A lot of embedded systems are running Linux on platforms like Raspberry Pi. Since Linux is fully functional from a command line and fully network-capable, it is possible to run servers that you’ve never had physical access to.
There are a few problems, though. Sometimes you really need to reboot the box physically. You also need to be at the console to do things like totally install a new operating system. Or do you? Over on GitHub, user [marcan] has a C program and a shell script that allows you to take over a running system without using any software on the root filesystem. It starts an ssh server and you can remotely unmount the main drive, do any maintenance you want and –presumably–reboot into a new operating system.
The key is to create a temporary file system (which lives in RAM0 and copy a system rescue CD to it. The system also has to use systemv-style init so that the command “telinit u ” will cause init to rerun itself. The init process is the program the bootloader really executes and always has PID 1.
However, with [marcan’s] script, the file system is scrambled around and a script built on the fly by the takeover script replaces init. So when init reruns itself, it really executes the script which eventually runs in the included fakeinit which just sits around and waits.
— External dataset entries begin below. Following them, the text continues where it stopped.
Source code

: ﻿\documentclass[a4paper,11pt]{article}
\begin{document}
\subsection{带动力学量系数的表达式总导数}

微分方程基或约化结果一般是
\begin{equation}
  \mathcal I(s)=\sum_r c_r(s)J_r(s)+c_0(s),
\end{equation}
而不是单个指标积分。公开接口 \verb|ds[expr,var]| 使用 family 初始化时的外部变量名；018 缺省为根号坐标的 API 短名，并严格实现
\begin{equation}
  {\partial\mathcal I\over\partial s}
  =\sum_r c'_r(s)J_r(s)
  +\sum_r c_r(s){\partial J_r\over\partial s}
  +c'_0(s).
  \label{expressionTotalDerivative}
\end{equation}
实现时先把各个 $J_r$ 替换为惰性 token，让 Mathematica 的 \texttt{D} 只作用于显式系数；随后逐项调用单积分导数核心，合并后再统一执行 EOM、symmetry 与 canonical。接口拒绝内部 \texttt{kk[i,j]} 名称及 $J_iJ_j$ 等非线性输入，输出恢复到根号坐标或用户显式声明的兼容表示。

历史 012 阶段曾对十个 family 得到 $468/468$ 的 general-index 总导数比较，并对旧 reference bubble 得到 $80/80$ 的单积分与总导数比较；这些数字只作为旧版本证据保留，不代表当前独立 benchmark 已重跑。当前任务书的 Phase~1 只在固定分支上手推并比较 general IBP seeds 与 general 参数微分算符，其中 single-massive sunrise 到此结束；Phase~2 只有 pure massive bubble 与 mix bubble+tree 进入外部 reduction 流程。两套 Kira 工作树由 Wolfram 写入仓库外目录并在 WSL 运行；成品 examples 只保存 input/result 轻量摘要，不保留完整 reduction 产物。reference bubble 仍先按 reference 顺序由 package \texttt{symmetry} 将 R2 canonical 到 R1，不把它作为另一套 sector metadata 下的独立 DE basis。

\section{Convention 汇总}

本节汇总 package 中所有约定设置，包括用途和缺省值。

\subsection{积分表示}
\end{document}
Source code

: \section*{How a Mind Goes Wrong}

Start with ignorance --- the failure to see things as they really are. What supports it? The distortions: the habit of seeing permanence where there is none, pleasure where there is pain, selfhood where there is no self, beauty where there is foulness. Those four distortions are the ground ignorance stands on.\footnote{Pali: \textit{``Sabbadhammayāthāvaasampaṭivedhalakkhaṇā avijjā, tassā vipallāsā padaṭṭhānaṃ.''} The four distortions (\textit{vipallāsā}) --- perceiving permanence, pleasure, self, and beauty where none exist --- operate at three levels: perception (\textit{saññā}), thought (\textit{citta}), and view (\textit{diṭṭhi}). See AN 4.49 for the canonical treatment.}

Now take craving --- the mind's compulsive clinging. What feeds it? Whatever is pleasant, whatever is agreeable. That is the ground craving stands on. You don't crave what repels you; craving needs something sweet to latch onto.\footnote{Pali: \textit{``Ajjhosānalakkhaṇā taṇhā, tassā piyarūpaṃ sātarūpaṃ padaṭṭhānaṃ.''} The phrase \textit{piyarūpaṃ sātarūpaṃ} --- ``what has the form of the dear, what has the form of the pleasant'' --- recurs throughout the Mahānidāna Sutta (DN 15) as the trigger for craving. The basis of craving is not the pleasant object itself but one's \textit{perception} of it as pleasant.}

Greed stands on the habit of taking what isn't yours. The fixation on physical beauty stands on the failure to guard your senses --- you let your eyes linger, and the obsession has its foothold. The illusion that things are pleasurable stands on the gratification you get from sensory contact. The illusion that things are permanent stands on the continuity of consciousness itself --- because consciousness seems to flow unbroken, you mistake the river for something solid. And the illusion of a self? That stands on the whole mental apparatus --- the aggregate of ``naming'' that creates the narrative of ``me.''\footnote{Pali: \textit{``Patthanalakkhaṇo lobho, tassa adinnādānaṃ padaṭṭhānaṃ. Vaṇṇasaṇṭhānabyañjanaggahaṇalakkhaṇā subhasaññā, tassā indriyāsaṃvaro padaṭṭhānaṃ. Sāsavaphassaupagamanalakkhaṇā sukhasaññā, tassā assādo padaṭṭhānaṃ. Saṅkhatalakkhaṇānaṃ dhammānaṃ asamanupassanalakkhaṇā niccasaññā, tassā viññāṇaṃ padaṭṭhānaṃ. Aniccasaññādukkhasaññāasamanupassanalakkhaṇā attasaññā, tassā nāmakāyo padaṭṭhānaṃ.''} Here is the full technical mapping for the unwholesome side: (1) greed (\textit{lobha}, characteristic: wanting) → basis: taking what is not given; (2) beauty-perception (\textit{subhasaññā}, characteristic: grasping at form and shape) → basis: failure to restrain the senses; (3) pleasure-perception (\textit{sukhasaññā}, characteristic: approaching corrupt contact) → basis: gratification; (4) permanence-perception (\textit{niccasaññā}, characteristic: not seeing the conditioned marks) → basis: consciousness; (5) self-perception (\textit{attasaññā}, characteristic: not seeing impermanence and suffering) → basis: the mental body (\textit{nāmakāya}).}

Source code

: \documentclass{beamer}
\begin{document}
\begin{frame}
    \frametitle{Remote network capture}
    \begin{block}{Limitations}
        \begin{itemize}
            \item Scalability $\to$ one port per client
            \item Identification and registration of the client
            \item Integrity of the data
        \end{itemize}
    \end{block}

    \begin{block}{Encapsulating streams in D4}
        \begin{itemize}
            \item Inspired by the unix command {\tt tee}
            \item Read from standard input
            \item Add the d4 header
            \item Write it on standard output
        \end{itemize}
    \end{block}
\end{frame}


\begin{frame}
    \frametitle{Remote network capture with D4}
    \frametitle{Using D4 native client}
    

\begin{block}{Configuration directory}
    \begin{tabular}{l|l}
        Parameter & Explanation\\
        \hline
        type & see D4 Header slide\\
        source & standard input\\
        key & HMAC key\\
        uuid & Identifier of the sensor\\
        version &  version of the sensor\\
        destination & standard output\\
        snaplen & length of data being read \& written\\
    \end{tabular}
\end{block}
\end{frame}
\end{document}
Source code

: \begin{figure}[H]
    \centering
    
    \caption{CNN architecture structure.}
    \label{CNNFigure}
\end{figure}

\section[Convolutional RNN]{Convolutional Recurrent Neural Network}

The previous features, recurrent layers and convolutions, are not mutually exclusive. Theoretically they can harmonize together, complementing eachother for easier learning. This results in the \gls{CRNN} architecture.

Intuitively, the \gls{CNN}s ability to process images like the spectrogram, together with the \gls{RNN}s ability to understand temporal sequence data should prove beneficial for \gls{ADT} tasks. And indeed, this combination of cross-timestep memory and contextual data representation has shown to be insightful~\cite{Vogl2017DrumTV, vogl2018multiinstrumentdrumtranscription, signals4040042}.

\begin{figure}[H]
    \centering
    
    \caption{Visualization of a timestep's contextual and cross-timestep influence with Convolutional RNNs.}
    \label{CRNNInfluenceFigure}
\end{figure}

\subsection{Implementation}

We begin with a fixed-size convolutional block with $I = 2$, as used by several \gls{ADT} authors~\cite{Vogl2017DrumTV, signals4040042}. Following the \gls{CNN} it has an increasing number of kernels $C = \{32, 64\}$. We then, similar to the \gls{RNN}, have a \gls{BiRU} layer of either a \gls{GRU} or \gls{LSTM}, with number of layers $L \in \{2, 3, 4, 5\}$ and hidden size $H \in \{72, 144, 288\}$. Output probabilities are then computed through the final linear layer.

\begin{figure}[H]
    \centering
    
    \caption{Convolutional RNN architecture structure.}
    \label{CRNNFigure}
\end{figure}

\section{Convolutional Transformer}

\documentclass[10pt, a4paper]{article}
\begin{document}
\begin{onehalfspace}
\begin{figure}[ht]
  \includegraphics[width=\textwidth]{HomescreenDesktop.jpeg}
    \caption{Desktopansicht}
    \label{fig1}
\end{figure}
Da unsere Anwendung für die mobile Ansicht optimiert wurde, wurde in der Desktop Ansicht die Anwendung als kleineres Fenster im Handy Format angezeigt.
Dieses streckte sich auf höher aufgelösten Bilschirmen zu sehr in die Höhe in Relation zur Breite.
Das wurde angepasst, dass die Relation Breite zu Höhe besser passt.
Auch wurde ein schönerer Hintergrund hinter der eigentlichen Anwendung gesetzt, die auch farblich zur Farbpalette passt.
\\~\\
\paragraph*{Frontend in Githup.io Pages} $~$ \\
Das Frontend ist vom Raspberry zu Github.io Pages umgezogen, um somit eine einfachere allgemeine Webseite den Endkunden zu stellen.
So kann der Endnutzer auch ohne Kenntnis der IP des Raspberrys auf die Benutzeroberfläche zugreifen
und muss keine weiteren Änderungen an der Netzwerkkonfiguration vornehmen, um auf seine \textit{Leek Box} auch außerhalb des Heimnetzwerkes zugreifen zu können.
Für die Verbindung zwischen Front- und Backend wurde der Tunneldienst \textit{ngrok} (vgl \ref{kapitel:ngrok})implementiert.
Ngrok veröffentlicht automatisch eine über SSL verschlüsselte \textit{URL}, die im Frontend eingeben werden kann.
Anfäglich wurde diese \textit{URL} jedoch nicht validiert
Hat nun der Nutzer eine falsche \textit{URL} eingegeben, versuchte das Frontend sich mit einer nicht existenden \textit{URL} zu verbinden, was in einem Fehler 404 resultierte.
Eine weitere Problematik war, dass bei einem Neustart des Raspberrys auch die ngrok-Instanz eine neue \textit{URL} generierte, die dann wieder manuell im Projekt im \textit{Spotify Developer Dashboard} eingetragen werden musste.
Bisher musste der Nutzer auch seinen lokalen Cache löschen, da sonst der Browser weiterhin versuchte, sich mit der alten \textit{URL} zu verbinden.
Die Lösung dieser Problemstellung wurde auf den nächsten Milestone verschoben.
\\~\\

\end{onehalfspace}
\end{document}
Usually, the Linux boot process just works and you might not be aware of all that goes on with it. But if you do know, you can pull tricks like this. Raspbian, for example, derives from Debian, so you can learn more about the boot process by looking at the Debian documentation.
Of course, if your distribution has switched to systemd, you’ll have to try a different tack (we did a post about the Linux kernel awhile back that led to a lot of comments about the systemd war). Understanding the Linux boot system is one pillar to Linux wizardry. Learning more about the kernel and system calls are two more.